* _Exercise brief_
Copy every line of the data exactly, keeping out any picture.

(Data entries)
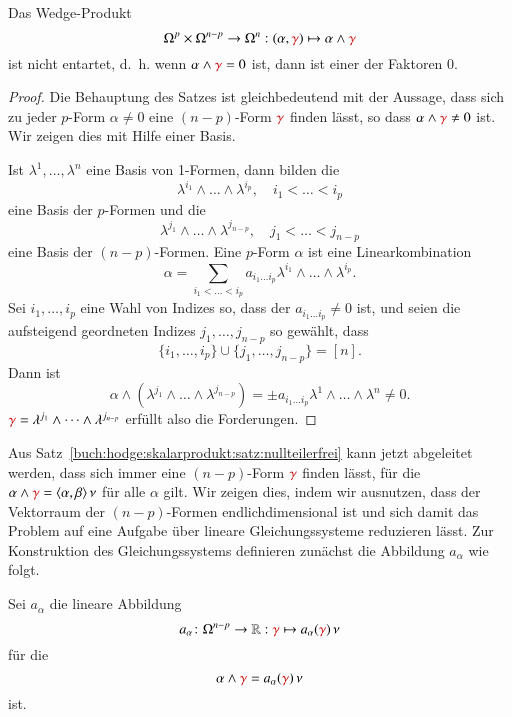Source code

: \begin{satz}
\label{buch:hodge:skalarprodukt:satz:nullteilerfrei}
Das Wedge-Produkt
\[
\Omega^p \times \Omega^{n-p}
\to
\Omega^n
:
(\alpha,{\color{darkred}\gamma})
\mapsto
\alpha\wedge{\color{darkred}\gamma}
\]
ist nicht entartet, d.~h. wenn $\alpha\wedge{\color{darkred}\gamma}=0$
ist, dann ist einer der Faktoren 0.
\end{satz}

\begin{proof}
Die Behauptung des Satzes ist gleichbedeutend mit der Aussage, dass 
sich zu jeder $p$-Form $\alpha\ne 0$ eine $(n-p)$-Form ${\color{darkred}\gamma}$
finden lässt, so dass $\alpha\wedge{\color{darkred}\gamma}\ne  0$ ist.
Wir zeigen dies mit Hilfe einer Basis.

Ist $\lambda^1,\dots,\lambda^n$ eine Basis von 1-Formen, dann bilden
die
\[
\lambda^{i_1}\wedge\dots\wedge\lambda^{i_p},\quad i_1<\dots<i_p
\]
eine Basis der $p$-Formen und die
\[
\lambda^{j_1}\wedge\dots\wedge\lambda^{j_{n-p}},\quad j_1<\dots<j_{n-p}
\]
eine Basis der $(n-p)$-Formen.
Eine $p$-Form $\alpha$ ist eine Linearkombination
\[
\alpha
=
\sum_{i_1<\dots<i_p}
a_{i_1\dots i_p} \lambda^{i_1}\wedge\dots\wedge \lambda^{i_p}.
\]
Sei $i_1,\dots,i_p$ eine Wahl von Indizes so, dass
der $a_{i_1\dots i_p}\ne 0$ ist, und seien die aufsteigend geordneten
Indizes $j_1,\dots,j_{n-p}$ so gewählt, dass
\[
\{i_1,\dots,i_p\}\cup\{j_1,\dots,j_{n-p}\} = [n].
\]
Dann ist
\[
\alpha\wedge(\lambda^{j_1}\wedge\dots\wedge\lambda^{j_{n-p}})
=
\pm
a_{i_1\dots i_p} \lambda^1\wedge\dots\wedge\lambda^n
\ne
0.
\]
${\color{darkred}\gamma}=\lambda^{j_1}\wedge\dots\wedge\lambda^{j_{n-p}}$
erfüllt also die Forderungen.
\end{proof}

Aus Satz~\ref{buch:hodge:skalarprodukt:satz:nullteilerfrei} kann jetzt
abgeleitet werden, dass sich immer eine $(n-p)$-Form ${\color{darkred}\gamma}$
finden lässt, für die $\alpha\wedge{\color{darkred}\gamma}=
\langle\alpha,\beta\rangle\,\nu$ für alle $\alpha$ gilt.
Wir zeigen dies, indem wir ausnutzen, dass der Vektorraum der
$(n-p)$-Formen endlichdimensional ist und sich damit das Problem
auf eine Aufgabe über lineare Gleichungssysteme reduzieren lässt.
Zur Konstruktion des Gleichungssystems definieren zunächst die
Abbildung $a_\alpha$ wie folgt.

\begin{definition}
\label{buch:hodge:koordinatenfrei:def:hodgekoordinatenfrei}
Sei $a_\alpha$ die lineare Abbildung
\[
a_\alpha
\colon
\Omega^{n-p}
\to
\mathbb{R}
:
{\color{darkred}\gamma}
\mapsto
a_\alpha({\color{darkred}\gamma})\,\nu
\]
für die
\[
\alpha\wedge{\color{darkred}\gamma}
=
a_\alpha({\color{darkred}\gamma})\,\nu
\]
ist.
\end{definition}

* _Problem solution_
Source code

: \begin{satz}
\label{buch:hodge:skalarprodukt:satz:nullteilerfrei}
Das Wedge-Produkt
\[
\Omega^p \times \Omega^{n-p}
\to
\Omega^n
:
(\alpha,{\color{darkred}\gamma})
\mapsto
\alpha\wedge{\color{darkred}\gamma}
\]
ist nicht entartet, d.~h. wenn $\alpha\wedge{\color{darkred}\gamma}=0$
ist, dann ist einer der Faktoren 0.
\end{satz}

\begin{proof}
Die Behauptung des Satzes ist gleichbedeutend mit der Aussage, dass 
sich zu jeder $p$-Form $\alpha\ne 0$ eine $(n-p)$-Form ${\color{darkred}\gamma}$
finden lässt, so dass $\alpha\wedge{\color{darkred}\gamma}\ne  0$ ist.
Wir zeigen dies mit Hilfe einer Basis.

Ist $\lambda^1,\dots,\lambda^n$ eine Basis von 1-Formen, dann bilden
die
\[
\lambda^{i_1}\wedge\dots\wedge\lambda^{i_p},\quad i_1<\dots<i_p
\]
eine Basis der $p$-Formen und die
\[
\lambda^{j_1}\wedge\dots\wedge\lambda^{j_{n-p}},\quad j_1<\dots<j_{n-p}
\]
eine Basis der $(n-p)$-Formen.
Eine $p$-Form $\alpha$ ist eine Linearkombination
\[
\alpha
=
\sum_{i_1<\dots<i_p}
a_{i_1\dots i_p} \lambda^{i_1}\wedge\dots\wedge \lambda^{i_p}.
\]
Sei $i_1,\dots,i_p$ eine Wahl von Indizes so, dass
der $a_{i_1\dots i_p}\ne 0$ ist, und seien die aufsteigend geordneten
Indizes $j_1,\dots,j_{n-p}$ so gewählt, dass
\[
\{i_1,\dots,i_p\}\cup\{j_1,\dots,j_{n-p}\} = [n].
\]
Dann ist
\[
\alpha\wedge(\lambda^{j_1}\wedge\dots\wedge\lambda^{j_{n-p}})
=
\pm
a_{i_1\dots i_p} \lambda^1\wedge\dots\wedge\lambda^n
\ne
0.
\]
${\color{darkred}\gamma}=\lambda^{j_1}\wedge\dots\wedge\lambda^{j_{n-p}}$
erfüllt also die Forderungen.
\end{proof}

Aus Satz~\ref{buch:hodge:skalarprodukt:satz:nullteilerfrei} kann jetzt
abgeleitet werden, dass sich immer eine $(n-p)$-Form ${\color{darkred}\gamma}$
finden lässt, für die $\alpha\wedge{\color{darkred}\gamma}=
\langle\alpha,\beta\rangle\,\nu$ für alle $\alpha$ gilt.
Wir zeigen dies, indem wir ausnutzen, dass der Vektorraum der
$(n-p)$-Formen endlichdimensional ist und sich damit das Problem
auf eine Aufgabe über lineare Gleichungssysteme reduzieren lässt.
Zur Konstruktion des Gleichungssystems definieren zunächst die
Abbildung $a_\alpha$ wie folgt.

\begin{definition}
\label{buch:hodge:koordinatenfrei:def:hodgekoordinatenfrei}
Sei $a_\alpha$ die lineare Abbildung
\[
a_\alpha
\colon
\Omega^{n-p}
\to
\mathbb{R}
:
{\color{darkred}\gamma}
\mapsto
a_\alpha({\color{darkred}\gamma})\,\nu
\]
für die
\[
\alpha\wedge{\color{darkred}\gamma}
=
a_\alpha({\color{darkred}\gamma})\,\nu
\]
ist.
\end{definition}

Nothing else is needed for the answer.